The US Dollar Index slipped to its lowest level in almost 8 months as investors speculate that the Fed is more than likely to push back on a 2016 rate hike. Since Janet Yellen, the head of the Federal Reserve, laid the path for a dovish outlook, the Dollar Index has lost about 3% of its worth. The likelihood of a June rate hike is now less than 20% as suggested by Fed Fund futures. Dollar crosses also saw some heavy sell pressure, especially against the Euro and the Pound Sterling.
As reported at 10:40 am (BST) in London, the EUR/USD was up 16% at $1.1422; the pair has ranged from $1.1400 at the low end to $1.1465 at the high. The AUD/USD pair was higher at $0.7657, a gain of 0.81%. The US Dollar Index was trading at 93.17 .DXY, down 0.14%; FX traders use the Index to gauge the Dollar’s relative strength versus major rivals.

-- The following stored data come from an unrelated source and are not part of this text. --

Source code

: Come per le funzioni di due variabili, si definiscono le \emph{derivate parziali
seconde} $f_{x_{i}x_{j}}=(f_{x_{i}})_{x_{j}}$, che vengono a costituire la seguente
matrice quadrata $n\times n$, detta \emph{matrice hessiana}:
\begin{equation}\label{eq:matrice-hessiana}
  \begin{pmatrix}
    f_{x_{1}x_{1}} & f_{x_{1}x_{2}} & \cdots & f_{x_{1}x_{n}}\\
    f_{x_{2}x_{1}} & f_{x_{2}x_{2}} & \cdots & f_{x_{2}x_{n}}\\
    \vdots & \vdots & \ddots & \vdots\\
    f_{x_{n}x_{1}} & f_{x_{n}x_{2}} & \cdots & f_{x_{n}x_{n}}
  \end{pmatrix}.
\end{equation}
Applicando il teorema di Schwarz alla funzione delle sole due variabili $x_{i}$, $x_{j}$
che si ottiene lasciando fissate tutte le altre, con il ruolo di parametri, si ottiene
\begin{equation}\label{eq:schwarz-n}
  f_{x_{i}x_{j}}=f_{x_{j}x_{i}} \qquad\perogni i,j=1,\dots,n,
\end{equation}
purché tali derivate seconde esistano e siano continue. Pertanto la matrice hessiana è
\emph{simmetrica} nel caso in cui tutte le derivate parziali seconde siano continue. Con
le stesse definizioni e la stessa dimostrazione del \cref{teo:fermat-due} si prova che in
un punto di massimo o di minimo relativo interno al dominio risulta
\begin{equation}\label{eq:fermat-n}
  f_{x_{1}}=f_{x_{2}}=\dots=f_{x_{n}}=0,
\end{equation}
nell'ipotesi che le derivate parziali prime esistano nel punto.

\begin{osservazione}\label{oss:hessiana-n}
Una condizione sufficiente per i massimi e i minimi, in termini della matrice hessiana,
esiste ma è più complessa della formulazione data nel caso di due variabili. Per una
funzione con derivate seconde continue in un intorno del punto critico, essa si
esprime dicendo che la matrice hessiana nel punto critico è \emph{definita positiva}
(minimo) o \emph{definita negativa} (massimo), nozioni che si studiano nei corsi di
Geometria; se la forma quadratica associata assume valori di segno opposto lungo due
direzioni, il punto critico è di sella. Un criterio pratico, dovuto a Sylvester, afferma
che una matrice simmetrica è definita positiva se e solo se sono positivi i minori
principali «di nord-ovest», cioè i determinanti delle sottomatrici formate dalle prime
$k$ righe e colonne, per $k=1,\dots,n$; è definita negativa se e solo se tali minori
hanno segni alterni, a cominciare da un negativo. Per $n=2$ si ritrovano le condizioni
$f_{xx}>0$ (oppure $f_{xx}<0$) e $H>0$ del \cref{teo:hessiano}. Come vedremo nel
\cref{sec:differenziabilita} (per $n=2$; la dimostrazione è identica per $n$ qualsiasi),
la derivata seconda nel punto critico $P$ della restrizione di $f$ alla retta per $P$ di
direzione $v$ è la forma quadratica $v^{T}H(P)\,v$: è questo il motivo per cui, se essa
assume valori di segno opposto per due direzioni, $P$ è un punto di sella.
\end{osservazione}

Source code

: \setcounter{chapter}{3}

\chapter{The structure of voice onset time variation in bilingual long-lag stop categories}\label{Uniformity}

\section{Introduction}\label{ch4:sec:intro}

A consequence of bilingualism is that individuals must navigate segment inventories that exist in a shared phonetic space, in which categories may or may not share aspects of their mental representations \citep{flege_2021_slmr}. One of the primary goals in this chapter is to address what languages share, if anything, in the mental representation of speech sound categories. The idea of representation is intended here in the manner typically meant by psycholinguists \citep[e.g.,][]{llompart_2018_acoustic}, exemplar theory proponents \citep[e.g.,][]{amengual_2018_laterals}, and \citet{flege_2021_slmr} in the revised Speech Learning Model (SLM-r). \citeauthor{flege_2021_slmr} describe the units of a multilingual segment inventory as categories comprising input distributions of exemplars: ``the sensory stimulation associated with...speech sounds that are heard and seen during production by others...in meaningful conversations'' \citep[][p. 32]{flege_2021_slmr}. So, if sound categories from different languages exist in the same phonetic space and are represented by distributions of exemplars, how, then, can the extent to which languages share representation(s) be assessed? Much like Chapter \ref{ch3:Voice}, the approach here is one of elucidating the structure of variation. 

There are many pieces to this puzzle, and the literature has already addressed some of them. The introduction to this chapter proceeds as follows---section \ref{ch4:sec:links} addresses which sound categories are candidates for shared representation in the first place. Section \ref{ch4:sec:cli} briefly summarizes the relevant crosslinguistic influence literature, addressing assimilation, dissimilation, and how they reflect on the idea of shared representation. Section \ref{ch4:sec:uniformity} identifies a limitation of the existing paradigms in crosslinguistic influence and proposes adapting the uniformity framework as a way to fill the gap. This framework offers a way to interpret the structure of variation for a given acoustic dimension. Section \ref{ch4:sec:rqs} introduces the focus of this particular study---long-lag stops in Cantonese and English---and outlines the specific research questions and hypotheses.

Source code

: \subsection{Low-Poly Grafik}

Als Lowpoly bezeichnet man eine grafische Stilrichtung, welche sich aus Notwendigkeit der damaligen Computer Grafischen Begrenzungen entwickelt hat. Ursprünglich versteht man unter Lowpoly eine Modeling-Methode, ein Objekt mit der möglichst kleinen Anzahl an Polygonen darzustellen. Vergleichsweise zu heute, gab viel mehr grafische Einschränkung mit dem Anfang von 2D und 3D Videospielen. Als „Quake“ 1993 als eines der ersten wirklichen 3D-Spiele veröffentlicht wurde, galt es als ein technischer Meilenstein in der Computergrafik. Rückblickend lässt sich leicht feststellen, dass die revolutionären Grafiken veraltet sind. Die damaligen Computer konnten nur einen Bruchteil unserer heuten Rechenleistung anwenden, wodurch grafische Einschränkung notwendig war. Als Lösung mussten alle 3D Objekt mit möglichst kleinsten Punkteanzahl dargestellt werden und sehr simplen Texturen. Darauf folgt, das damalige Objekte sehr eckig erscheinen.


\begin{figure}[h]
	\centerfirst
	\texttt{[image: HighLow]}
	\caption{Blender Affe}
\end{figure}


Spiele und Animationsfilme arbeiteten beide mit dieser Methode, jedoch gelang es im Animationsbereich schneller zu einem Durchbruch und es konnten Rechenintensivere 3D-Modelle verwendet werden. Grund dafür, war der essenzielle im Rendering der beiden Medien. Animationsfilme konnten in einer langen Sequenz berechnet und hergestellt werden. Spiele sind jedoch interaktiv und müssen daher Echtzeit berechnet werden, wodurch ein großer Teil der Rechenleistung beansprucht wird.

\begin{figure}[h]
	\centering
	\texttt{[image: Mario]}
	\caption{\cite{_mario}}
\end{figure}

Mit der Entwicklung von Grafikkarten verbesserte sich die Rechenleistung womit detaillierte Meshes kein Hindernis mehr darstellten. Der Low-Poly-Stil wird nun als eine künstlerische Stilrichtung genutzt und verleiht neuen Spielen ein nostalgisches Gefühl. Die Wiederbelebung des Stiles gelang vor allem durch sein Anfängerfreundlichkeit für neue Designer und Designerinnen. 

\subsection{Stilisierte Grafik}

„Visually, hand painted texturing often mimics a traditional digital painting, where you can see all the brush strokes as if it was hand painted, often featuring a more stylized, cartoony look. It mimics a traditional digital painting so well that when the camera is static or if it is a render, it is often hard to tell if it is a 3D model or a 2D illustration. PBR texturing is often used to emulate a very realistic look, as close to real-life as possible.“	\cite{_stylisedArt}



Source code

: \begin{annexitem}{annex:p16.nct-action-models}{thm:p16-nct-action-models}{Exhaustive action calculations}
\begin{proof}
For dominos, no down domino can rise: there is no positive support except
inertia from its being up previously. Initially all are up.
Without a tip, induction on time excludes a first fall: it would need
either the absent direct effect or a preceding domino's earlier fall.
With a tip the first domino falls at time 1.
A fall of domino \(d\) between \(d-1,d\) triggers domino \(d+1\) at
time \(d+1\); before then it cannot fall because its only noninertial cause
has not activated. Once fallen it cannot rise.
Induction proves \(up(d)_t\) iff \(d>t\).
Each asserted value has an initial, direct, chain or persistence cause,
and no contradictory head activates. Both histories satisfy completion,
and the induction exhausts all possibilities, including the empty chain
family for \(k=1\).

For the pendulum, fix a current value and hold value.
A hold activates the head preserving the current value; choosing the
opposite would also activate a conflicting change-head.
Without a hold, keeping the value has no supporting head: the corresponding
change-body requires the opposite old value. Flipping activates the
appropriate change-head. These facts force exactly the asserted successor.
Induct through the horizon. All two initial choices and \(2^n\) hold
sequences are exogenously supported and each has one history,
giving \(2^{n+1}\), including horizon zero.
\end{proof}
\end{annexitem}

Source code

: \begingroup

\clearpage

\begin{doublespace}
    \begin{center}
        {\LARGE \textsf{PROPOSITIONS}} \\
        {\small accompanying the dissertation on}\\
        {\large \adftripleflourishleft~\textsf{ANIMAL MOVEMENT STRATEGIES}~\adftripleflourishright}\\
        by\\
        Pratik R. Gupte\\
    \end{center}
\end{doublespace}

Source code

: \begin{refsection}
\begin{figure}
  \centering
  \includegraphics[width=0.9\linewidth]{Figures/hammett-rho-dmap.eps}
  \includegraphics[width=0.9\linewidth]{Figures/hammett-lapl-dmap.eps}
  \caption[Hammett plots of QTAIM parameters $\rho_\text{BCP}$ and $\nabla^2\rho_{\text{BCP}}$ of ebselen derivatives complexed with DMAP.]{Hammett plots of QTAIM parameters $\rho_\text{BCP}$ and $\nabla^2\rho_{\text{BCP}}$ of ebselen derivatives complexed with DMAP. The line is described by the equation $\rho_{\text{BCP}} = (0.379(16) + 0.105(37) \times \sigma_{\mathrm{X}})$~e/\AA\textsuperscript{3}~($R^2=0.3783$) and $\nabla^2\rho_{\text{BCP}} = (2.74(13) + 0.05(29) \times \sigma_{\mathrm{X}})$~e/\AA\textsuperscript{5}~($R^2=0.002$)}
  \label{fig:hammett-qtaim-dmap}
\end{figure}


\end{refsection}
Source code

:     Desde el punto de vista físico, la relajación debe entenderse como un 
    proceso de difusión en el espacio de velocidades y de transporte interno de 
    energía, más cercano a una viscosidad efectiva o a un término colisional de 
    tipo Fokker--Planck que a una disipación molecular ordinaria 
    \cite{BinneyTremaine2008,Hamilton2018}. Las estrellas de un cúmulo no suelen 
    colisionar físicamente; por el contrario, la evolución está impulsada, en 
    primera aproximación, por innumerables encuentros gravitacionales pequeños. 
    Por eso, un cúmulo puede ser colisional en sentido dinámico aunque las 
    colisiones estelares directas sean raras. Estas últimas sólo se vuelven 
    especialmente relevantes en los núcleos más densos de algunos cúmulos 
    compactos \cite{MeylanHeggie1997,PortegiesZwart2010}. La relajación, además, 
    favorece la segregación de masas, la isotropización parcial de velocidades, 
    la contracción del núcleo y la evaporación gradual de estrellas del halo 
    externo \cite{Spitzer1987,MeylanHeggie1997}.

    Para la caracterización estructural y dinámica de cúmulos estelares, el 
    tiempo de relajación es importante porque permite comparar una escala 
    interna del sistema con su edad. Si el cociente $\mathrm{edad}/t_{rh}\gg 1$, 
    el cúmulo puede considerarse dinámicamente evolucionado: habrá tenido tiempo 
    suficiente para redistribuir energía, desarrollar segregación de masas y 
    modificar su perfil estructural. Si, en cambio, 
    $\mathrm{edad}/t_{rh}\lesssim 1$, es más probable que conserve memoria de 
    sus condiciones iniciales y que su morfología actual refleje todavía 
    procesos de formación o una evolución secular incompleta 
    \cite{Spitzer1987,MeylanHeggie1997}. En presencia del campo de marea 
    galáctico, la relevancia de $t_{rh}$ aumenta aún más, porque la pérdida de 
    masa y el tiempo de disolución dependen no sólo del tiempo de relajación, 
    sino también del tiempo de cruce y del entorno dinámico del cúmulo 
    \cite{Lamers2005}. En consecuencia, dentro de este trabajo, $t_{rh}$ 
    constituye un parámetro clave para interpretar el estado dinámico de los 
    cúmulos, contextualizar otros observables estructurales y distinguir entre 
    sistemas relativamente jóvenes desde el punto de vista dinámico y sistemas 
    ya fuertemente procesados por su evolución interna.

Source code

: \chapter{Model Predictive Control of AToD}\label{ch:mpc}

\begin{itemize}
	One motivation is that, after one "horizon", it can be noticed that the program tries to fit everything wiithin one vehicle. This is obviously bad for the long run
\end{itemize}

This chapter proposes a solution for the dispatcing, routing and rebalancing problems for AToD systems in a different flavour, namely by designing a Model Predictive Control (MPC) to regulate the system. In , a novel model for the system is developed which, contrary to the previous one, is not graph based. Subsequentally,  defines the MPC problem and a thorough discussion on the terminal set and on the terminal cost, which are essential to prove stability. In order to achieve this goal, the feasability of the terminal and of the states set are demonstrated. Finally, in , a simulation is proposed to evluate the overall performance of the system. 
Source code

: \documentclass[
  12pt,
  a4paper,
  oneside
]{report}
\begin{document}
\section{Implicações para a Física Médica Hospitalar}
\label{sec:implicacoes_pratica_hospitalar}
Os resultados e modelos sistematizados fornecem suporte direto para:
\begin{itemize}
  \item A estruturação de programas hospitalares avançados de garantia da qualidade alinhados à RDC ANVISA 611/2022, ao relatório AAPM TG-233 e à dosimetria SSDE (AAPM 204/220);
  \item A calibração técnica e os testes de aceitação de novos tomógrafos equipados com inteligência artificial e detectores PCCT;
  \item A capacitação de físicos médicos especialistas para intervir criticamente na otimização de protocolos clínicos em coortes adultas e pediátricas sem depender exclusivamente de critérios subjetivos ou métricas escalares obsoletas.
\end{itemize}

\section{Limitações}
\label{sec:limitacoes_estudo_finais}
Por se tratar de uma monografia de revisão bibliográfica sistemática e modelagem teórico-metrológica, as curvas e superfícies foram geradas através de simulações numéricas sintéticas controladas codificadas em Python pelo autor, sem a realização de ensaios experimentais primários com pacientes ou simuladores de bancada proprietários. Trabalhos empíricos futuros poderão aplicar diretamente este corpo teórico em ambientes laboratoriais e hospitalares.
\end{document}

Pound Lifted despite Mixed Bag of Data
The Pound Sterling is getting some support from this morning’s release of producer price inflation inputs and the retail price index, among others. While the results were generally mixed, there were enough upbeat surprises to provide a lift to the Cable. The UK’s Office of National Statistics reported that consumer prices edged 0.5% higher in March (year-over-year), against an 0.4% forecast. The GBP/USD was trading at $1.4305, a gain of 0.49% for the Pound Sterling.